A rough visualization follows:

proteomicslfq workflow

Output structure

Output is by default written to the $NXF_WORKSPACE/results folder. The output consists of the following folders (follow the links for a more detailed description):


Output description

Nextflow pipeline info

Nextflow provides excellent functionality for generating various reports relevant to the running and execution of the pipeline. This will allow you to troubleshoot errors with the running of the pipeline, and also provide you with other information such as launch commands, run times and resource usage.

Output files:

  • pipeline_info/
    • Reports generated by Nextflow: execution_report.html, execution_timeline.html, execution_trace.txt and pipeline_dag.dot/pipeline_dag.svg.
    • Reports generated by the pipeline: pipeline_report.html, pipeline_report.txt and software_versions.csv.
    • Documentation for interpretation of results in HTML format: results_description.html.


Intermediate output for the PSM/peptide-level filtered identifications per raw/mzML file in OpenMS’ internal idXML format.

ProteomicsLFQ main output

The proteomics_lfq folder contains the output of the pipeline without any statistical postprocessing. It is available in three different formats:


A consensusXML file as the closest representation of the internal data structures generated by OpenMS. Helpful for debugging and downstream processing with OpenMS tools.
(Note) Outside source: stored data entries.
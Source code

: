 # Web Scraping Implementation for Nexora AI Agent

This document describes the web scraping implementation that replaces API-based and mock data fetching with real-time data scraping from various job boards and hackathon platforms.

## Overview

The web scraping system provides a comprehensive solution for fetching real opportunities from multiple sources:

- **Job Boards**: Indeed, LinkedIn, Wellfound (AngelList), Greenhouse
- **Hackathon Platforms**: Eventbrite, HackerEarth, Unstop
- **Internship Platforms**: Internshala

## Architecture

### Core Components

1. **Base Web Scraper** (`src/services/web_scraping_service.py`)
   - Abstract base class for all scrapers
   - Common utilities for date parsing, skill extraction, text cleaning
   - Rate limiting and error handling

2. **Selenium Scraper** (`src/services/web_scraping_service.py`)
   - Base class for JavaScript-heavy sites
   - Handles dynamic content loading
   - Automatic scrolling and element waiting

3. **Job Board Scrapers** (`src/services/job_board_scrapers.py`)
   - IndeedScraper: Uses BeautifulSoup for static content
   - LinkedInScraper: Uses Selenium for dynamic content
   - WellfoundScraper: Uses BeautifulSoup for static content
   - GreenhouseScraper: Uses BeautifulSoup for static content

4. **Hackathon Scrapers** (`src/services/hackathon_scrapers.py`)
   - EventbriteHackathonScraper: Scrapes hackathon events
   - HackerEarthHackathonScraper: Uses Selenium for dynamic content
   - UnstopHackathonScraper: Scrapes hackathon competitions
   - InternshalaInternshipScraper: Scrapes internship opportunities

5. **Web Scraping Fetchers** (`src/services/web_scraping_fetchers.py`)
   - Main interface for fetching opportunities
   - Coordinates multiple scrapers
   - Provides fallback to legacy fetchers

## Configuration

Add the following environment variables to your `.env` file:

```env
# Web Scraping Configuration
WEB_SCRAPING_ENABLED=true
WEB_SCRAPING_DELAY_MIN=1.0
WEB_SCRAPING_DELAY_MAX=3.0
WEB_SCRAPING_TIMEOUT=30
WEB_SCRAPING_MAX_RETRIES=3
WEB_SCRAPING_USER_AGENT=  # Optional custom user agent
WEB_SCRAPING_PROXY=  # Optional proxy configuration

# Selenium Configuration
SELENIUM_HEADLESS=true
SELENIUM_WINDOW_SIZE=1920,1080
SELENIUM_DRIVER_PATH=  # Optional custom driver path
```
MSstats-ready quantity table

A simple tsv file ready to be read by the OpenMStoMSstats function of the MSstats R package. It should hold the same quantities as the consensusXML but rearranged in a “long” table format with additional information about the experimental design used by MSstats.


A complete mzTab file ready for submission to PRIDE.

MSstats output

The msstats folder contains MSstats’ post-processed (e.g. imputation, outlier removal) quantities and statistical measures of significance for different tested contrasts of the given experimental design. It also includes basic plots of these results. The results will only be available if there was more than one condition.

MSstats mzTab

The mzTab from the proteomics_lfq folder with replaced normalized and imputed quantities from MSstats. This might contain less quantities since MSstats filters proteins with too many missing values.

MSstats table

See MSstats vignette.

MSstats plots

See MSstats vignette for groupComparisonPlots (Heatmap, VolcanoPlot and ComparisonPlot (per protein)).

PTXQC output

If activated, the ptxqc folder will contain the report of the PTXQC R package based on the mzTab output of proteomicsLFQ.

PTXQC report

See PTXQC vignette. In the report itself the calculated and visualized QC metrics are actually quite extensively described already.

PTXQC yaml config

The default yaml config used to configure the structure of the QC report. In case you need to restructure, please edit this file and re-run PTXQC manually.